Directions: How many lines of these entries include the string "svarende"? State the number alone.

Data:

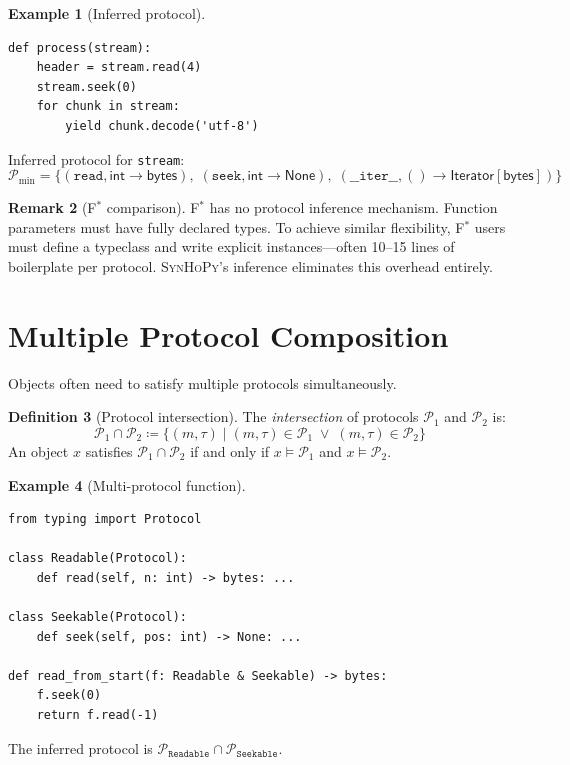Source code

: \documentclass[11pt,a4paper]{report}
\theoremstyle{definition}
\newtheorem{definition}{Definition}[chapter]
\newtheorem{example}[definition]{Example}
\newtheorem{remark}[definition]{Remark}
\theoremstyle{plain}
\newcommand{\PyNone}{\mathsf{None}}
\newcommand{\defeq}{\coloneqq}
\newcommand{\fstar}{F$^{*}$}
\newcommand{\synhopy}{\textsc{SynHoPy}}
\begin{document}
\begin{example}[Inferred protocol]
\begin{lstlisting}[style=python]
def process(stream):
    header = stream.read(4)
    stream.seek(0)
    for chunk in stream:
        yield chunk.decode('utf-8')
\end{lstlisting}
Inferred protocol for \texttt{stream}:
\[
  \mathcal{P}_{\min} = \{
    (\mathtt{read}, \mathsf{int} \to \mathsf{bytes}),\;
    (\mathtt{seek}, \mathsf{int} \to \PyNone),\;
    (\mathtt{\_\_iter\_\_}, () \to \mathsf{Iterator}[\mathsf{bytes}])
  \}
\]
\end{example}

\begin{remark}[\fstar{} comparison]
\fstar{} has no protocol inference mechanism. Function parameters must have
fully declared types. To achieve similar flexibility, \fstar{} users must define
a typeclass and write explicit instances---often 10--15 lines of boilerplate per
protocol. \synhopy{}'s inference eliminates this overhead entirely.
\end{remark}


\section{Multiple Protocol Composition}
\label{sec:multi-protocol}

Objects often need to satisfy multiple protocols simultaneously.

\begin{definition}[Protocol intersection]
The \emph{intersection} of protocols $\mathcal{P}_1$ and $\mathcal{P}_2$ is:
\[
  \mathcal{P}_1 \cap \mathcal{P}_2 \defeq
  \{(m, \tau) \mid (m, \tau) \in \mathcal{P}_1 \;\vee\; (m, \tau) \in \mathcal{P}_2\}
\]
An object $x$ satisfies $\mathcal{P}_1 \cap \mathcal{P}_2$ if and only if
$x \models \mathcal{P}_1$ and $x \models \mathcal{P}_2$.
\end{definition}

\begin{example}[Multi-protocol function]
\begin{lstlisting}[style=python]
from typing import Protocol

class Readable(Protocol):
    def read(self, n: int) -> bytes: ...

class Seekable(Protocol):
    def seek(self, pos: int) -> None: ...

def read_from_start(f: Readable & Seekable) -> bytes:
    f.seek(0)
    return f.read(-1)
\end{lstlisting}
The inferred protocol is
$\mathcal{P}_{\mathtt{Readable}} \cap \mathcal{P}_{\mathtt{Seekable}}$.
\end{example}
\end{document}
--
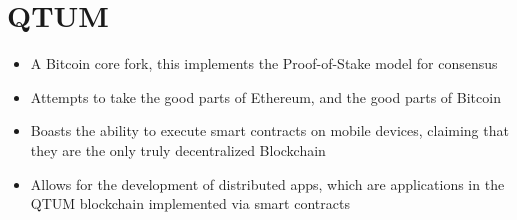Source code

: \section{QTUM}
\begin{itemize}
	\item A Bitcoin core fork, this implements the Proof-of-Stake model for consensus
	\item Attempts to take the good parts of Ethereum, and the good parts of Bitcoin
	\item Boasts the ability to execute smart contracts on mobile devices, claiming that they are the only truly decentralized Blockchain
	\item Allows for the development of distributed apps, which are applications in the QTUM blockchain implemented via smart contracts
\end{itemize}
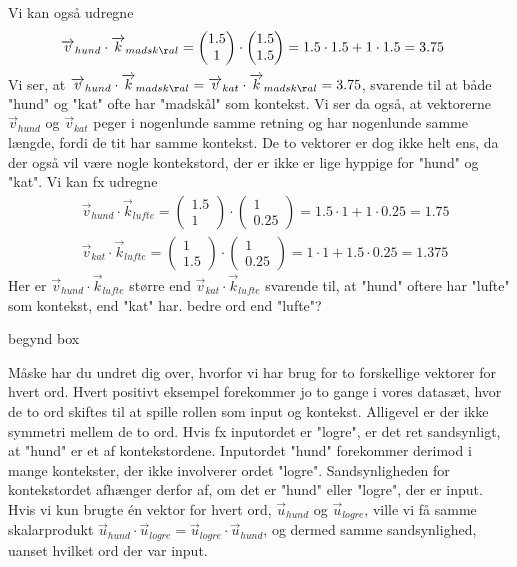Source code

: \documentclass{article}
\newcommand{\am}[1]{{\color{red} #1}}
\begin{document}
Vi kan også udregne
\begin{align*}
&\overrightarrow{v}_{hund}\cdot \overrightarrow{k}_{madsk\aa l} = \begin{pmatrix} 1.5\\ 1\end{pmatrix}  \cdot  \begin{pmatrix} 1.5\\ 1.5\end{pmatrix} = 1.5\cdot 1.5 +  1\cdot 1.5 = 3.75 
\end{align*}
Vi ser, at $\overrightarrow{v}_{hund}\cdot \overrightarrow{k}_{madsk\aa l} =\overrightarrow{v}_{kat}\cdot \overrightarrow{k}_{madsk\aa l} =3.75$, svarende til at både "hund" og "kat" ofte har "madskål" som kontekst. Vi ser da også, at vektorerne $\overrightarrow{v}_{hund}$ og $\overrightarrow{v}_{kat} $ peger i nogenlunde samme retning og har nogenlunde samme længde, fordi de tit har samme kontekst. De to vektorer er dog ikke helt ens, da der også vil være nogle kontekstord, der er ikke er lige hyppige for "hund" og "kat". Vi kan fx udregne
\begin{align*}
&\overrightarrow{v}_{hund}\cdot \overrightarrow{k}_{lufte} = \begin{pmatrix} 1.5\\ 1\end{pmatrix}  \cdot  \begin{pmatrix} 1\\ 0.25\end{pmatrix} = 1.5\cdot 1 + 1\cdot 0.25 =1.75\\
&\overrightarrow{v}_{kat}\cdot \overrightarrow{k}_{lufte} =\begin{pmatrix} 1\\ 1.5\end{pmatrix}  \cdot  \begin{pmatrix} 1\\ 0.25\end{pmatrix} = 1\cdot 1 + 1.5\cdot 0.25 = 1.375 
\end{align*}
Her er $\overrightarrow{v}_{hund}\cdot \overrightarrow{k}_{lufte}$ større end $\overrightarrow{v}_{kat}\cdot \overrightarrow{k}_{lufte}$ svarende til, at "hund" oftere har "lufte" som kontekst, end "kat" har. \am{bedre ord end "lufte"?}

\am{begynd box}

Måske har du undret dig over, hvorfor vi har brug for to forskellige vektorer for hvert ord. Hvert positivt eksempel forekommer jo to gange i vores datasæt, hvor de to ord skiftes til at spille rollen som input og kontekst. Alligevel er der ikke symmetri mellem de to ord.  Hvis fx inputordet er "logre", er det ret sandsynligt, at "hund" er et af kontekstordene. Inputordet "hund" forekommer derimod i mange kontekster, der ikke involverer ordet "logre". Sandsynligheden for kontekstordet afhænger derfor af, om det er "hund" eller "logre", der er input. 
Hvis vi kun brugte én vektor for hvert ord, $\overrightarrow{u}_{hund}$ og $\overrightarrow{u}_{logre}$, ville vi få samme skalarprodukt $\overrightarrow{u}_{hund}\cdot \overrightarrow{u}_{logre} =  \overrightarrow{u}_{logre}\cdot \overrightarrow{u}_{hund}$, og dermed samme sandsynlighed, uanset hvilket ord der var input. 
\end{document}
==
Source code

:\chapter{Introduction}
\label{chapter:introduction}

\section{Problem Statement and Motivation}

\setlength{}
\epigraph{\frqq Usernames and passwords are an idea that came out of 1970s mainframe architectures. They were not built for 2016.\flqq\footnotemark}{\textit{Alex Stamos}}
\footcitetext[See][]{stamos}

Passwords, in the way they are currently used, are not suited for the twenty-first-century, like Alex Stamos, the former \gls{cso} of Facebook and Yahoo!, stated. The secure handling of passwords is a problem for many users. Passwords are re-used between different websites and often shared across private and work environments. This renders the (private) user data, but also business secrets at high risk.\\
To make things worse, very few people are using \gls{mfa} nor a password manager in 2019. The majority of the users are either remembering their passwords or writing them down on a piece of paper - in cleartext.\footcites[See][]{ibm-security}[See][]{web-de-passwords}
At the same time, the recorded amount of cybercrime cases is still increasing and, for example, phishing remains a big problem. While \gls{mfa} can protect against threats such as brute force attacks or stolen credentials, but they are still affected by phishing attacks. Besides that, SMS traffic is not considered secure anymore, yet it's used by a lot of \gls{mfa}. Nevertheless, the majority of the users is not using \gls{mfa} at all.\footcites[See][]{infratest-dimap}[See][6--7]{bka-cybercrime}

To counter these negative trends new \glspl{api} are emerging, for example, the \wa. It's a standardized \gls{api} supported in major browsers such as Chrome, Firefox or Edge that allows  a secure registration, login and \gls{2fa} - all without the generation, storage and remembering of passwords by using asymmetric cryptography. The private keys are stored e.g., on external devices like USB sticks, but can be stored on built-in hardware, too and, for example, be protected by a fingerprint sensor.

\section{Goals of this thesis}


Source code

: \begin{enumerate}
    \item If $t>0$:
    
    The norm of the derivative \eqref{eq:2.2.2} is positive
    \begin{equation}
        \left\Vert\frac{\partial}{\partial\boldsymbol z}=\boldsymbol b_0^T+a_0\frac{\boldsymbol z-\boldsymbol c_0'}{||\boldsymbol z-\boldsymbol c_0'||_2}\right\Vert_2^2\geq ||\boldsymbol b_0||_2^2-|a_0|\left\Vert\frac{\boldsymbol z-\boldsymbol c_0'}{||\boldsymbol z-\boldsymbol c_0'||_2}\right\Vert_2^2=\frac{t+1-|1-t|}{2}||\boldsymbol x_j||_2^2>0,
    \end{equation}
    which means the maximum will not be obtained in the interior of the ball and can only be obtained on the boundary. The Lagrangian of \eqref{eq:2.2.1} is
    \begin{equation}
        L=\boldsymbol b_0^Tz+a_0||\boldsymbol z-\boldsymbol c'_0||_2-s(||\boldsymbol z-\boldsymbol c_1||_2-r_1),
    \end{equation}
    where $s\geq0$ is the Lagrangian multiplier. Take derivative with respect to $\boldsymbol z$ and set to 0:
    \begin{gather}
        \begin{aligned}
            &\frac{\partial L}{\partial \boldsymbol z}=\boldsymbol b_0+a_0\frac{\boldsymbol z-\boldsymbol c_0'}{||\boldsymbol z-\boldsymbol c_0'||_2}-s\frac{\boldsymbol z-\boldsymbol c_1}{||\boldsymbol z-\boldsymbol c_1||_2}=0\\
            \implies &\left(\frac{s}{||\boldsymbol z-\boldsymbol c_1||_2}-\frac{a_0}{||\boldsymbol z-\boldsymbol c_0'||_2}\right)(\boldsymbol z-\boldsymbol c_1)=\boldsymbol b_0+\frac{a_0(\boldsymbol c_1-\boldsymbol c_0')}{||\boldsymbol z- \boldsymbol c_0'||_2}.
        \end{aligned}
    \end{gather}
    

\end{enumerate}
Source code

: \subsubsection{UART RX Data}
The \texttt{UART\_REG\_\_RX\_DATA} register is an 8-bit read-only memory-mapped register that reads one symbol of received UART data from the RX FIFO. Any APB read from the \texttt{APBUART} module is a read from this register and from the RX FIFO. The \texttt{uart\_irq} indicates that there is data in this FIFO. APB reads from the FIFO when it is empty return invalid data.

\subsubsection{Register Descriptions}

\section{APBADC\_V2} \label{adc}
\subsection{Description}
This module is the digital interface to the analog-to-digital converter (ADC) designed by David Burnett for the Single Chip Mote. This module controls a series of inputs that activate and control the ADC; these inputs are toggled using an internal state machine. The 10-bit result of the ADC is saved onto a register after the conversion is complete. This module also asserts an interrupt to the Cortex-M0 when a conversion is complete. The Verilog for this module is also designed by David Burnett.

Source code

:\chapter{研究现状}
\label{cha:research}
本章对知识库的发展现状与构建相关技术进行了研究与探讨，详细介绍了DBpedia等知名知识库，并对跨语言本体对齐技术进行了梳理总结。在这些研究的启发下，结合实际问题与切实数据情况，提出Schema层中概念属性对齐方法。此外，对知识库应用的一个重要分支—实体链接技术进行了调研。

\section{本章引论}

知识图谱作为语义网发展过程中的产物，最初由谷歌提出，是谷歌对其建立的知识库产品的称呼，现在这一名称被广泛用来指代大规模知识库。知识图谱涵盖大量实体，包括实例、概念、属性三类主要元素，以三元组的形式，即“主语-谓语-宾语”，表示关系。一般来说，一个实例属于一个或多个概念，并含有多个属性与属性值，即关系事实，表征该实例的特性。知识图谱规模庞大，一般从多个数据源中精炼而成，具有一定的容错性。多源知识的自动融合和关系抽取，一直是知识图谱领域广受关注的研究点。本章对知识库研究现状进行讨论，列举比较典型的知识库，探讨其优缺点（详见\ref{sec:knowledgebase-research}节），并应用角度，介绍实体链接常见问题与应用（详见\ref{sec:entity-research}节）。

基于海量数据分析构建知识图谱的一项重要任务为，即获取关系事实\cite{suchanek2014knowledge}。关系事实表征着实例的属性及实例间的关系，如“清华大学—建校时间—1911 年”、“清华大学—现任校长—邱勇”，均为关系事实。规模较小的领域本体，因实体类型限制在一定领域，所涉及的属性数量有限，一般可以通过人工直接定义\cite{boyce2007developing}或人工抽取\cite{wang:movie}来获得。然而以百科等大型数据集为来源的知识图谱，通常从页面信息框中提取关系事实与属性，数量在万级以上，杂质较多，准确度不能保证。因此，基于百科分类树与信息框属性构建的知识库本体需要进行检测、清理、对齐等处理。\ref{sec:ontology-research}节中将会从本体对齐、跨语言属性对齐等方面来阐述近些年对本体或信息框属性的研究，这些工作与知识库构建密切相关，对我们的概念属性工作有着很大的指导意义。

Problem solution: 2